I appreciate the good work you are doing in investigating and implementing
these imputation techniques. Scikit-learn for a very long time operated
under the unrealistic assumption of complete data. Imputers are a valuable
solution, despite their limitations. Imputers deserve to exist in Python
and with Scikit-learn compatible interfaces. Tools like
https://github.com/hammerlab/fancyimpute provide for Python, but focus on
the transductive problem (rather than fitting and later transforming
held-out data), and @sergeyf's work on porting MICE to a
Scikit-learn-compatible API is very welcome.
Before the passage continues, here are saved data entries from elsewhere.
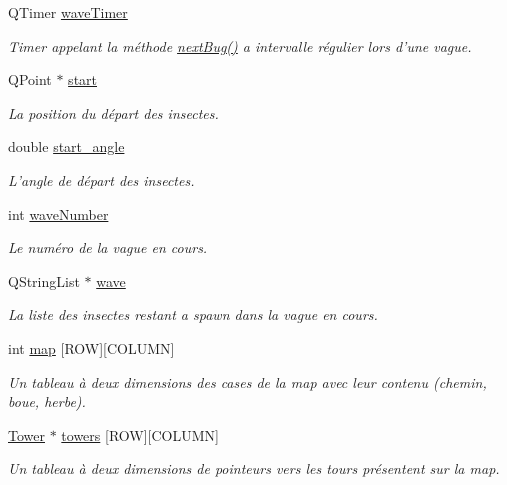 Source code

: \begin{DoxyCompactItemize}
\item 
QTimer \hyperlink{classRender_a6351bb3de99ef093995785788c1d218e}{waveTimer}
\begin{DoxyCompactList}\small\item\em Timer appelant la méthode \hyperlink{classRender_a9413625fc472b4b7806f3a0d615d6ea9}{nextBug()} a intervalle régulier lors d'une vague. \end{DoxyCompactList}\item 
QPoint $\ast$ \hyperlink{classRender_afa2c3b6d106bf91639ddf351d7d3315e}{start}
\begin{DoxyCompactList}\small\item\em La position du départ des insectes. \end{DoxyCompactList}\item 
double \hyperlink{classRender_ab66f1b35519a6e9d6fe14e75a6973680}{start\_\-angle}
\begin{DoxyCompactList}\small\item\em L'angle de départ des insectes. \end{DoxyCompactList}\item 
int \hyperlink{classRender_a682e96907f3d52f710df4e9c2a5e9d07}{waveNumber}
\begin{DoxyCompactList}\small\item\em Le numéro de la vague en cours. \end{DoxyCompactList}\item 
QStringList $\ast$ \hyperlink{classRender_a6b5e2349a706152d4763d22b995e9237}{wave}
\begin{DoxyCompactList}\small\item\em La liste des insectes restant a spawn dans la vague en cours. \end{DoxyCompactList}\item 
int \hyperlink{classRender_a9c7793879c5007b8cae3a9c2885d283f}{map} \mbox{[}ROW\mbox{]}\mbox{[}COLUMN\mbox{]}
\begin{DoxyCompactList}\small\item\em Un tableau à deux dimensions des cases de la map avec leur contenu (chemin, boue, herbe). \end{DoxyCompactList}\item 
\hyperlink{classTower}{Tower} $\ast$ \hyperlink{classRender_a7b01b65692570fe6dec24d0a5c1aa178}{towers} \mbox{[}ROW\mbox{]}\mbox{[}COLUMN\mbox{]}
\begin{DoxyCompactList}\small\item\em Un tableau à deux dimensions de pointeurs vers les tours présentent sur la map. \end{DoxyCompactList}\item 

\end{DoxyCompactItemize}
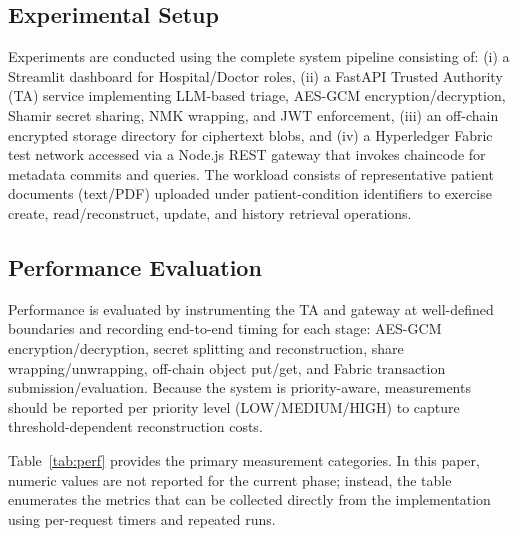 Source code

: \documentclass{IEEEtran}
\begin{document}
\subsection{Experimental Setup}
Experiments are conducted using the complete system pipeline consisting of: (i) a Streamlit dashboard for Hospital/Doctor roles, (ii) a FastAPI Trusted Authority (TA) service implementing LLM-based triage, AES-GCM encryption/decryption, Shamir secret sharing, NMK wrapping, and JWT enforcement, (iii) an off-chain encrypted storage directory for ciphertext blobs, and (iv) a Hyperledger Fabric test network accessed via a Node.js REST gateway that invokes chaincode for metadata commits and queries. The workload consists of representative patient documents (text/PDF) uploaded under patient-condition identifiers to exercise create, read/reconstruct, update, and history retrieval operations.

\subsection{Performance Evaluation}
Performance is evaluated by instrumenting the TA and gateway at well-defined boundaries and recording end-to-end timing for each stage: AES-GCM encryption/decryption, secret splitting and reconstruction, share wrapping/unwrapping, off-chain object put/get, and Fabric transaction submission/evaluation. Because the system is priority-aware, measurements should be reported per priority level (LOW/MEDIUM/HIGH) to capture threshold-dependent reconstruction costs.

Table~\ref{tab:perf} provides the primary measurement categories. In this paper, numeric values are not reported for the current phase; instead, the table enumerates the metrics that can be collected directly from the implementation using per-request timers and repeated runs.

\begin{table}[!t]
\caption{Performance Metrics Comparison (Planned)}
\label{tab:perf}
\centering
\footnotesize
\setlength{\tabcolsep}{3pt}
\end{table}
\end{document}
But to keep our scope tight and our codebase maintainable (to the extent
that it is!), much of these will need to remain external to the core
project. Working to make fancyimpute more scikit-learn compatible, more
inductive and more extensive may be welcomed. Everything that does get
added to the core project will need to prove that it complements our
existing offerings well (and that users are informed as to when it is the
right tool to use), and ideally reuses or enhances the tools we already
have present in Scikit-learn as much as possible.
So again, I ask: what's the difference between missForest and generally
learning a regression problem on the samples where the feature is not
missing, for each missing feature? When do I need it? Can we reuse the
existing random forests implementation? Does it need #5974 to be merged to
train the regressor on samples with values missing?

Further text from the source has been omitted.